Meanwhile, a couple of weeks ago, Johnson strongly implied he was a "yes" vote for a bill to protect LGBTQ+ marriage. Now, he has changed course, and told a reporter that his real concern is "religious liberty," while also decreeing that there's no need to protect LGBTQ+ marriage. because "The decision on gay marriage will never be overturned." Hm, interesting. Perhaps the Senator did not read Clarence Thomas' dissent, in which the Associate Justice suggested gay marriage would be next up, now that Roe has been struck down.

In any event, there's a point to all of this. A senator does not twist and turn, and flip and flop, like this unless they are feeling less-than-confident about their reelection chances. And whaddya know? Marquette, which is a good pollster overall, and which knows Wisconsin as well as any house, released a new poll this weekend that has Lt. Gov. Mandela Barnes (D) up 7 points on Johnson, 51% to 44%. That is unhappy news for Johnson for two reasons, in particular. The first is that, if the numbers are correct, Johnson can't just win over the undecideds, he has to win back some voters who are currently committed to Barnes. The second is that the last time Marquette polled, Barnes was at 46% while Johnson was at... 44%. In other words, the Senator is holding steady while the Lieutenant Governor's support appears to be growing. There was also a poll from Beacon/Fox this weekend; it has Barnes up 4 points, 50% to 46%.

So, it is not a big surprise that Johnson is suddenly trying to "clarify" certain things for voters. The problem is that he's very ham-fisted, and so his words just come off as calculated and inauthentic. Voters hate inauthentic, and that's particularly true of the Trumpy voters Johnson badly needs. (Z)

Ballsack Polls

What item could possibly justify that headline? Read on. To explain, we must first point out, for those who do not know, that there are a great number of 24/7 sports radio stations in the U.S., as well as a dozen or so 24/7 sports cable channels. Of course, most hours of the day don't have any live sports (at least, not domestically), and there's only so much mileage that can be gotten out of replays and highlights, especially once those replays and highlights are a day old.

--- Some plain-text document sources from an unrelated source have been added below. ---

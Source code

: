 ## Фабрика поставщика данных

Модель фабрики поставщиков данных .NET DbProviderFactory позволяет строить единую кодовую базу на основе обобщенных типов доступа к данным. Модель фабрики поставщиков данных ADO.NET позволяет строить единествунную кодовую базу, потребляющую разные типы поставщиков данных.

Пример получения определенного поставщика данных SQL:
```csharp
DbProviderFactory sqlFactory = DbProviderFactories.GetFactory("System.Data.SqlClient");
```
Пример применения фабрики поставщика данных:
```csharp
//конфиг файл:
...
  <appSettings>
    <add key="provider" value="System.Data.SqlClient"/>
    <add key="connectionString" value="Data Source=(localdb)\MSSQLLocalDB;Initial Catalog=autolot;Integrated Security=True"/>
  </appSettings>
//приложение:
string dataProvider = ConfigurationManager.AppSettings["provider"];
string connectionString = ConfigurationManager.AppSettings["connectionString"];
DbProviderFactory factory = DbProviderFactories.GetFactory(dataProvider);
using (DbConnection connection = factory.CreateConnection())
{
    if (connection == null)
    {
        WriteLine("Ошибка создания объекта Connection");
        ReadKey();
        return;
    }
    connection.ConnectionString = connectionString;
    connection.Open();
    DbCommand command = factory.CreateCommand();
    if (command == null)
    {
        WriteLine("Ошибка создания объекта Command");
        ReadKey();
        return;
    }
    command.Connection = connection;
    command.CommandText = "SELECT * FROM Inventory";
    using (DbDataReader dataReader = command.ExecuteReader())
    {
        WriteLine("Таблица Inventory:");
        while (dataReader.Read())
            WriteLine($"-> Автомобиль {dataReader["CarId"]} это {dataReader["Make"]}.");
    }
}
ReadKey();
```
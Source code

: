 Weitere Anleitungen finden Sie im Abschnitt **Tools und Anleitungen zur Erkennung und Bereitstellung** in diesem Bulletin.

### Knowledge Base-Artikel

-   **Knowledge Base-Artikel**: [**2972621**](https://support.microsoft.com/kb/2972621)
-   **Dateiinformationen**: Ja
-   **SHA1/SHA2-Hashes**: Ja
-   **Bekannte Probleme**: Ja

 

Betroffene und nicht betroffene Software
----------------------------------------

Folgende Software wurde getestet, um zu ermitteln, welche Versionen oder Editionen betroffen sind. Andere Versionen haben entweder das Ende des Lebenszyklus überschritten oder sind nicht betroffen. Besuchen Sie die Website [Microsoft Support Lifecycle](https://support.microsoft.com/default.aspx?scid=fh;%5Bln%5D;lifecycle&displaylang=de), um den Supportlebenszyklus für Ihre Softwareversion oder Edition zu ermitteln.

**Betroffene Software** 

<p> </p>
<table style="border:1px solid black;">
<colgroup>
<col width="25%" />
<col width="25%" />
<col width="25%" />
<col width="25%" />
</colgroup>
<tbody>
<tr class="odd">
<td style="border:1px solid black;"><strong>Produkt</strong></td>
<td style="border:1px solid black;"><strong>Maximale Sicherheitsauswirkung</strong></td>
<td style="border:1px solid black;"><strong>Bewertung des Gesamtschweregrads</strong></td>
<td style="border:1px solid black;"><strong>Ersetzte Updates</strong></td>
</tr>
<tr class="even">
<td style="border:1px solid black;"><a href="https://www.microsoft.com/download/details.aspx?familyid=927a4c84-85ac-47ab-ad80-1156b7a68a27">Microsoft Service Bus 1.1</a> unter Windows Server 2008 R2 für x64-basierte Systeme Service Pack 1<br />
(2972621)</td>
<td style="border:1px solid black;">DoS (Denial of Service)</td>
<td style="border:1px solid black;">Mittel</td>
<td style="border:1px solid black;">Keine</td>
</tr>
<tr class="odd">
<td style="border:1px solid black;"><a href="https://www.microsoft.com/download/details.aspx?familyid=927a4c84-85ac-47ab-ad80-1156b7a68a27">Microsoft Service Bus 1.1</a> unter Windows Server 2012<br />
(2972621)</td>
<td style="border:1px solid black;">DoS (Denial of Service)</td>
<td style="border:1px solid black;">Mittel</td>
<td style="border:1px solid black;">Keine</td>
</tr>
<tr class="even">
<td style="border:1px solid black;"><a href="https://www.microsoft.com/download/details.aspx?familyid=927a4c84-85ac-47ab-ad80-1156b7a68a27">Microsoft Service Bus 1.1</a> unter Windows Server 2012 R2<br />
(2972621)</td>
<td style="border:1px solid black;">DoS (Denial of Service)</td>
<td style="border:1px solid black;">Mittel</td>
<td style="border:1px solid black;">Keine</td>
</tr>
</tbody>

To fill in the gap, most sports broadcasters have given their morning (and often afternoon) hours over to talking heads. And the primary job of the talking heads is to issue forth with "hot takes" and to argue with the other talking heads. In the Renaissance era, scholars debated endlessly how many angels could dance on a pinhead. But they had nothing on folks like Stephen A. Smith, Colin Cowherd and Skip Bayless, who can get a whole week's worth of content out of the question of whether or not the Lakers should trade their backup point guard.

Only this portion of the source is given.